Need assistance with your genealogy to join DAR?!  We will provide prospective members with individual assistance to get you in the right direction for your DAR application.

Contact Bev Nelson for the next genealogy workshop!


Researching 
your  Ancestors
in  Littleton?

Mount Rosa members recorded the names from inscriptions and office records by walking through the cemetery and looking at every gravestone at  Littleton cemetery.   You may review this publication at a local library.  

Or if you have a relative who might of been buried here and would like for us to look it up, click here and include their  name.  We will research the information for you.

Name of Publication:   Littleton Cemetery, Littleton, Colorado,  by Mount Rosa Chapter Mount Rosa Chapter, National Society of the Daughters of the American Revolution, copyrighted © 1983.

Click here for more information on the Littleton Cemetery.

 


About Our
 Ancestors

 

Justus Hubbell was born about 1774 in Connecticut [1] to David and Eunice Sanford Hubbell.  In the muster roll mentioned in the previous footnote, Justus’ name is spelled Justus Huble.  He is listed as 32 years old, born in Connecticut , a yeoman, 5 ft. 11 1/2" in. tall, with fair complexion, blue eyes and sandy hair.

Justus was with his family in Courtland Manor , New York by 1757.  David and Eunice, his wife, late of Fairfield , now of Courtland Manor , New York sold in 1757 their right in the estate of Eunice’s father, Thomas Sanford.[2] 

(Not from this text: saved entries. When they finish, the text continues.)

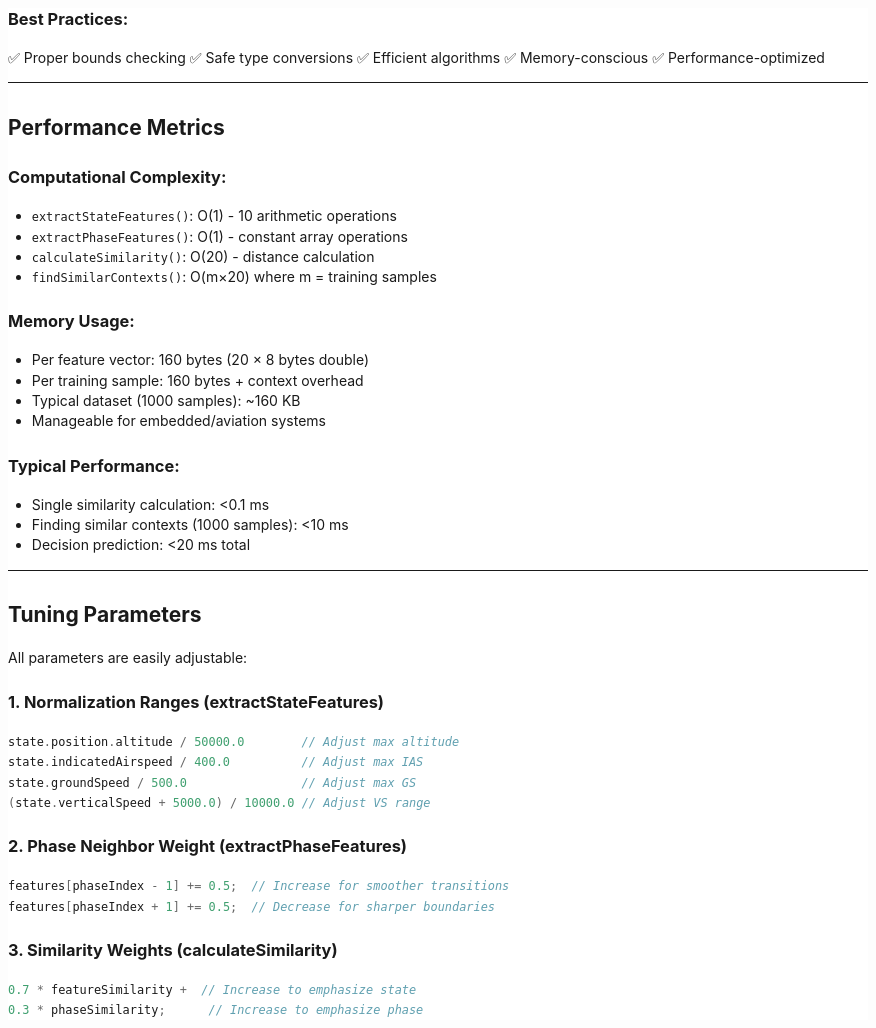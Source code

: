### Best Practices:
✅ Proper bounds checking
✅ Safe type conversions
✅ Efficient algorithms
✅ Memory-conscious
✅ Performance-optimized

---

## Performance Metrics

### Computational Complexity:
- `extractStateFeatures()`: O(1) - 10 arithmetic operations
- `extractPhaseFeatures()`: O(1) - constant array operations
- `calculateSimilarity()`: O(20) - distance calculation
- `findSimilarContexts()`: O(m×20) where m = training samples

### Memory Usage:
- Per feature vector: 160 bytes (20 × 8 bytes double)
- Per training sample: 160 bytes + context overhead
- Typical dataset (1000 samples): ~160 KB
- Manageable for embedded/aviation systems

### Typical Performance:
- Single similarity calculation: <0.1 ms
- Finding similar contexts (1000 samples): <10 ms
- Decision prediction: <20 ms total

---

## Tuning Parameters

All parameters are easily adjustable:

### 1. Normalization Ranges (extractStateFeatures)
```cpp
state.position.altitude / 50000.0        // Adjust max altitude
state.indicatedAirspeed / 400.0          // Adjust max IAS
state.groundSpeed / 500.0                // Adjust max GS
(state.verticalSpeed + 5000.0) / 10000.0 // Adjust VS range
```

### 2. Phase Neighbor Weight (extractPhaseFeatures)
```cpp
features[phaseIndex - 1] += 0.5;  // Increase for smoother transitions
features[phaseIndex + 1] += 0.5;  // Decrease for sharper boundaries
```

### 3. Similarity Weights (calculateSimilarity)
```cpp
0.7 * featureSimilarity +  // Increase to emphasize state
0.3 * phaseSimilarity;      // Increase to emphasize phase
```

Justus was married to Waitstill Bishop at the Church of Christ , Salem , Westchester County , New York on 18 June 1766 .[3]  The Church of Christ is located in the hamlet of South Salem , Town of Lewisboro .  Van Cortlandt Manor extended from the Hudson River to the disputed boundary of Connecticut ; the western two-thirds of Salem was included in the Manor.[4]

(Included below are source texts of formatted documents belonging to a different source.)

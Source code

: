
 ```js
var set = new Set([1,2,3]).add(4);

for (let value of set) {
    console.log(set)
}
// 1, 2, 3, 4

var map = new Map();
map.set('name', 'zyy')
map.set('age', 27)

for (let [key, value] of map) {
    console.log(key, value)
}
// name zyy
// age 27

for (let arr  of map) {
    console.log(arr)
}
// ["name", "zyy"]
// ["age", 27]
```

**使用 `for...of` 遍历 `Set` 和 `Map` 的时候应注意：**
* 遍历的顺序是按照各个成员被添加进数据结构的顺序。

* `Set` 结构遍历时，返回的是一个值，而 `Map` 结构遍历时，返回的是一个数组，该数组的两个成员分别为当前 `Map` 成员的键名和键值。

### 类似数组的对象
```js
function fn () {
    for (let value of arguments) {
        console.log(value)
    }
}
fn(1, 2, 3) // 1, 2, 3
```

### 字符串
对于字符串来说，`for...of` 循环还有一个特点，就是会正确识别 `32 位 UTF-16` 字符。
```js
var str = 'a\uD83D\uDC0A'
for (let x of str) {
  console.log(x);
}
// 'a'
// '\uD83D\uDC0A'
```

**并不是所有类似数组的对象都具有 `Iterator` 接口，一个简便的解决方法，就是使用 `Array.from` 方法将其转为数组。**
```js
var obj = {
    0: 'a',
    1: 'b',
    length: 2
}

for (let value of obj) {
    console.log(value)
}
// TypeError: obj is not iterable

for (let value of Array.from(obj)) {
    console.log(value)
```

Justus and his brother, Seth, signed the Articles of Association protesting the closing of the Port of Boston by the British, in New Paltz, Ulster County , New York in 1775.[5]  Justus signed receipt rolls for service during the Revolution at Forts Montgomery and Independence in August and September 1776.[6]  The microfilm copy even shows his own signature and he signs “Justus Hubbell”.

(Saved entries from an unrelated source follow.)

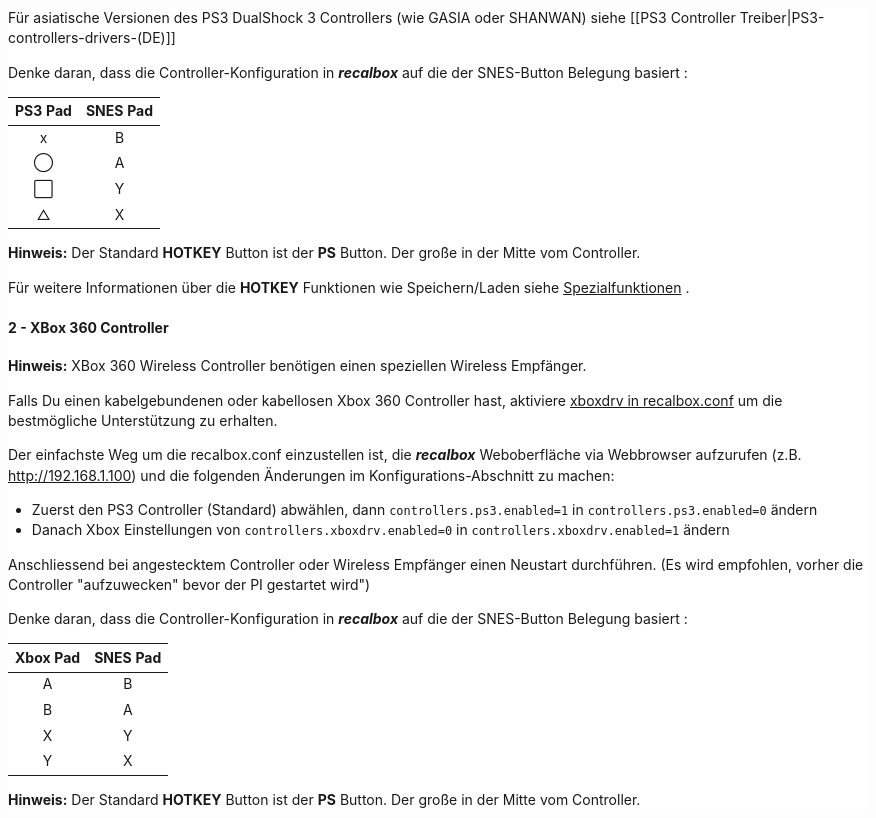 Für asiatische Versionen des PS3 DualShock 3 Controllers (wie GASIA oder SHANWAN) siehe [[PS3 Controller Treiber|PS3-controllers-drivers-(DE)]]

Denke daran, dass die Controller-Konfiguration in _**recalbox**_ auf die der SNES-Button Belegung basiert :

| PS3 Pad | SNES Pad |
| :--------------: | :--------------: |
| x | B |
| ◯ | A |
| ⬜ | Y |
| △ | X |

**Hinweis:** Der Standard **HOTKEY** Button ist der **PS** Button. Der große in der Mitte vom Controller.

Für weitere Informationen über die **HOTKEY** Funktionen wie Speichern/Laden siehe [Spezialfunktionen](https://github.com/recalbox/recalbox-os/wiki/Manual-%28DE%29#duringgame-special) .

#### <a name='xboxcontrollers'></a>2 - XBox 360 Controller

**Hinweis:** XBox 360 Wireless Controller benötigen einen speziellen Wireless Empfänger.  

Falls Du einen kabelgebundenen oder kabellosen Xbox 360 Controller hast, aktiviere [xboxdrv in recalbox.conf](https://github.com/digitalLumberjack/recalbox-os/wiki/recalbox.conf-%28DE%29) um die bestmögliche Unterstützung zu erhalten.

Der einfachste Weg um die recalbox.conf einzustellen ist, die _**recalbox**_ Weboberfläche via Webbrowser aufzurufen (z.B. http://192.168.1.100) und die folgenden Änderungen im Konfigurations-Abschnitt zu machen:

* Zuerst den PS3 Controller (Standard) abwählen, dann `controllers.ps3.enabled=1` in `controllers.ps3.enabled=0` ändern
* Danach Xbox Einstellungen von `controllers.xboxdrv.enabled=0` in `controllers.xboxdrv.enabled=1` ändern

Anschliessend bei angestecktem Controller oder Wireless Empfänger einen Neustart durchführen. (Es wird empfohlen, vorher die Controller "aufzuwecken" bevor der PI gestartet wird")

Denke daran, dass die Controller-Konfiguration in _**recalbox**_ auf die der SNES-Button Belegung basiert :

| Xbox Pad | SNES Pad |
| :--------------: | :--------------: |
| A | B |
| B | A |
| X | Y |
| Y | X |

**Hinweis:** Der Standard **HOTKEY** Button ist der **PS** Button. Der große in der Mitte vom Controller.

Family tradition is that Justus served with Nathanial Greene in the Virginia campaigns and liked the country so well that he later brought his family from New York to Seven Hill Ford, Virginia.  We do not know where Seven Hill Ford is, but we do know that he was granted 282 acres of land 31 August 1781 at the south fork of the Holston River near Chilhowie which is now in Wythe County .  He had rheumatism so bad his wife had to help build their cabin home. 

Justus’ family consists of the following children:  Millie, David, Eliphalet who married Elizabeth, Sarah who married Reuben Debord, Joel who married Elizabeth Johnston, Eunice who married Thomas Tilson, Levi Hubbell who married Jane Buchanan, Ruth who married Adam Surber, and Mary who married M. H. Gastinau.   He served on a Washington County jury in 1779 and witnessed a will in 1780.[7]  It is also known that his wife’s relatives came to Southwest Virginia after the War so perhaps Justus came along with them.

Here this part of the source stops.